Would you return the data below exactly as it stands, with every picture left out?
--- --- ---
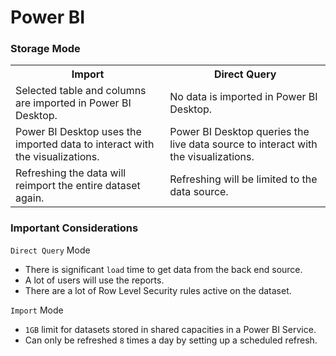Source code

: # Power BI

### Storage Mode

<table>
  <tr><th>Import</th><th>Direct Query</th></tr>
  <tr><td>Selected table and columns are imported in Power BI Desktop.</td><td>No data is imported in Power BI Desktop.</td></tr>
  <tr><td>Power BI Desktop uses the imported data to interact with the visualizations.</td><td>Power BI Desktop queries the live data source to interact with the visualizations.</td></tr>
  <tr><td>Refreshing the data will reimport the entire dataset again.</td><td>Refreshing will be limited to the data source.</td></tr>
</table>

### Important Considerations 

`Direct Query` Mode

- There is significant `load` time to get data from the back end source.
- A lot of users will use the reports.
- There are a lot of Row Level Security rules active on the dataset.

`Import` Mode

- `1GB` limit for datasets stored in shared capacities in a Power BI Service.
- Can only be refreshed `8` times a day by setting up a scheduled refresh.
--- --- ---
[Result of this exercise]:
Source code

: # Power BI

### Storage Mode

<table>
  <tr><th>Import</th><th>Direct Query</th></tr>
  <tr><td>Selected table and columns are imported in Power BI Desktop.</td><td>No data is imported in Power BI Desktop.</td></tr>
  <tr><td>Power BI Desktop uses the imported data to interact with the visualizations.</td><td>Power BI Desktop queries the live data source to interact with the visualizations.</td></tr>
  <tr><td>Refreshing the data will reimport the entire dataset again.</td><td>Refreshing will be limited to the data source.</td></tr>
</table>

### Important Considerations 

`Direct Query` Mode

- There is significant `load` time to get data from the back end source.
- A lot of users will use the reports.
- There are a lot of Row Level Security rules active on the dataset.

`Import` Mode

- `1GB` limit for datasets stored in shared capacities in a Power BI Service.
- Can only be refreshed `8` times a day by setting up a scheduled refresh.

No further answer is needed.